Some early directions we got from our client contact Arnold Blinn was:
l Push Kinect. This is a Microsoft differentiating feature that competitors can’t replicate.
l When using companions, feel free to use them all (iPhone, Android) but don’t ignore Windows Phone or simple Laptops running Windows.
l Services should be built in C# and run on Azure, so that we have something we can take over and run with if interesting.
l Prototypes/development of the “TV viewing” experience should be built on a PC with the connected Kinect. If Microsoft likes it and wants it on the console, they will then port it.
l We want users interacting with the content, not simply controlling the pace of the content in a DVR way.
l Consider what “interactive” means for interactive TV.
l Regarding TV genres, LIVE broadcasts that is NOT SPORTS is an area of interest. Given the major U.S. elections for 2012, politics and speeches/debates/town hall meetings is one area with a lot of potential. If you had to work with this genre, what would you do?
The Team
We are a team of 5 people, 3 second-year students and 2 hired staff. Two programmers are Peter Kinney and Zach Cummings. Wai Kay Kong worked as designer and 3D artist. Jue Wang took the responsibilities for UI art. Kan Dong was the producer and participated in UI design work.
The Client
We are really excited to work in collaboration with Microsoft Corp., a worldwide software leader, with the goal of using Kinect technology to create enjoyable service in TV watching experience. Our client is interested in our idea to build a real-time relationship between broadcasters and TV viewers. For traditional broadcast shows, there is no connection with the audience they are broadcasting to, the only reaction they can capture is from the people in the venue, whereas DynacTiV tries to connect to a vastly broader scale audience, maybe millions of people watching TV at home. And with Kinect technology, it opens up the possibilities for more organic input, like gesture controls and voice commands.
“Case 1: the ideal vs. the reality “
We came up with tons of ideas in the first week’s brain storming, and coincidentally they fell into different level’s category. Our client wants us to focus on level 2 or 3 interactions.
The second week, we concluded our ideas into 4 concepts: “Augmented Politics”, “Interactive Kinect Story Teller”, “Ghost Town” and “Body Posture”. After proposing to our client, we got lots of applause on the concept of “Interactive Kinect Story Teller”, which has extremely valuable potential for a large crowd of virtual audience members to provide feedback to live performances. Arnold also liked the ideas of “Augmented Politics” and “Body Posture”, said it would be great to integrate these two to crowd source large amount of data to give the broadcast speaker valuable input about the success of their presentation. At this stage, we nailed down our high concept, and started to flesh it out with more design details in the next week.

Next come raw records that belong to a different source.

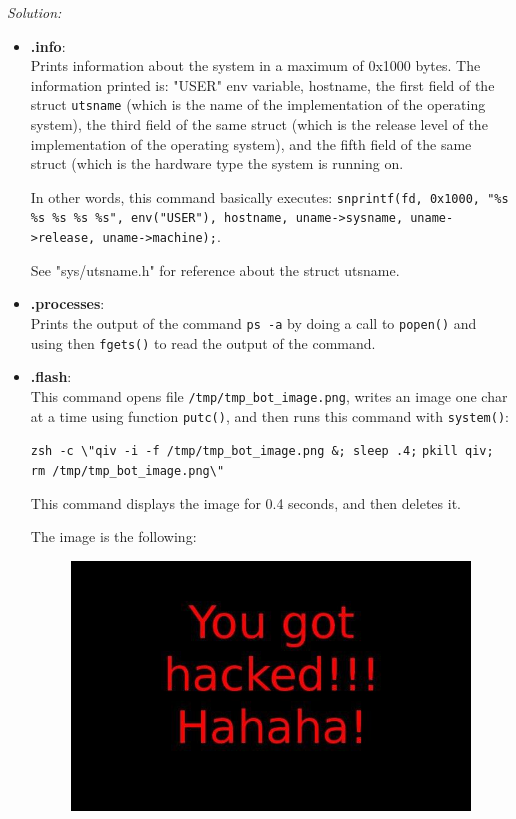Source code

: \documentclass[a4paper,11pt]{article}
\newenvironment{solution}%
{\par{\noindent\small\textit{Solution:}}\vspace{-12pt}\begin{framed}}%
{\end{framed}\par}
\begin{document}
\ifsolution
\begin{solution}
	\begin{itemize}
		\item \textbf{.info}:\\
			Prints information about the system in a maximum of 0x1000 bytes. The information
			printed is: "USER" env variable, hostname, the first field of the struct \texttt{utsname} (which is 
			the name of the implementation of the operating system), the third field of the same struct (which is
			the release level of the implementation of the operating system), and the fifth field of the same
			struct (which is the hardware type the system is running on. 

			In other words, this command basically executes:
			\texttt{snprintf(fd, 0x1000, "\%s \%s \%s \%s \%s", env("USER"), hostname, uname->sysname, uname->release, uname->machine);}.

			See "sys/utsname.h" for reference about the struct utsname.

		\item \textbf{.processes}:\\
			Prints the output of the command \texttt{ps -a} by doing a call to 
			\texttt{popen()} and using then \texttt{fgets()} to read the output of the command.

		\item \textbf{.flash}:\\
			This command opens file \texttt{/tmp/tmp\_bot\_image.png}, writes an image one char at a time 
			using function \texttt{putc()}, and then runs this command with \texttt{system()}:

			\verb|zsh -c \"qiv -i -f /tmp/tmp_bot_image.png &; sleep .4;|
			\verb|pkill qiv; rm /tmp/tmp_bot_image.png\"|

			This command displays the image for 0.4 seconds, and then deletes it.

			The image is the following:
			\begin{figure}[H]
				\centering
				\includegraphics[width=.8\linewidth]{photo.jpg}
			\end{figure}


\end{itemize}
\end{solution}
\end{document}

Our primary focus shifted to the interactions directly between viewers and performers, with less focus on contact between users. By aggregating audiences’ body postures, polling opinions, and background noise levels, Kinect will determine likely levels of user interest in the program. This information can be displayed for the performer, allowing them to adjust to what gains the most positive response from the viewer.
Data to be detected:
l Video Data
Number of people in room
Amount of movement/ fidgeting
Composite of all data
l Audio Data
Background noise levels
Layer audio together to simulate “crowd”
l Other
Voting
Sub-menus
Gimmicks(throwing tomatoes)
Avatars
What went well
The actual path we travelled stuck to the primitive goal of delivering a above-level-2 interactive viewing experience that has never been explored before. We are using Kinect as our exclusive input device, and created the whole experience in the context of political events, even though our system can be absolutely applied to any other live broadcast genres.
Taking interactions between viewers and performers as the priority, we put most of our effort on digging out the most meaningful, efficient and intuitive ways to communicate. We also took Kinect’s unique features into our considerations, dedicating to the experience that competitors can’t replicate. So we came up with passive data collection in which audience don’t have to anything explicitly, and Kinect do the collecting work in the background with its skeleton tracking and array of microphone features. In addition, combined the technology of skeleton tracking and depth image processing, audience can actively interact with the broadcasts.
What went wrong
During the process of development, there were too much back-and-forth resulted into waste of time. For example, we offered the gesture of thumb up/down and throwing flowers/tomatoes at first, but had to drop down the feature of throwing, because it was too distracted and lost the meaning for giving efficient feedback.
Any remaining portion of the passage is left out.